WHAT TO DO: Pictures are not repeated. Every line from the beginning of the entries through the one with "включает следующие темы:**" is restated exactly.

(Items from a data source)
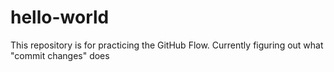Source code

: # hello-world
This repository is for practicing the GitHub Flow.
Currently figuring out what "commit changes" does
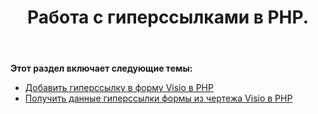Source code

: ﻿---
title: Работа с гиперссылками в PHP.
type: docs
weight: 60
url: /ru/java/working-with-hyperlinks-in-php/
---
**Этот раздел включает следующие темы:**

- [Добавить гиперссылку в форму Visio в PHP](/diagram/ru/java/add-hyperlink-to-a-visio-shape-in-php/)
- [Получить данные гиперссылки формы из чертежа Visio в PHP](/diagram/ru/java/get-shape-hyperlink-data-from-a-visio-drawing-in-php/)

ANSWER TO THIS PROBLEM:
Source code

: # hello-world
This repository is for practicing the GitHub Flow.
Currently figuring out what "commit changes" does
Source code

: ﻿---
title: Работа с гиперссылками в PHP.
type: docs
weight: 60
url: /ru/java/working-with-hyperlinks-in-php/
---
**Этот раздел включает следующие темы:**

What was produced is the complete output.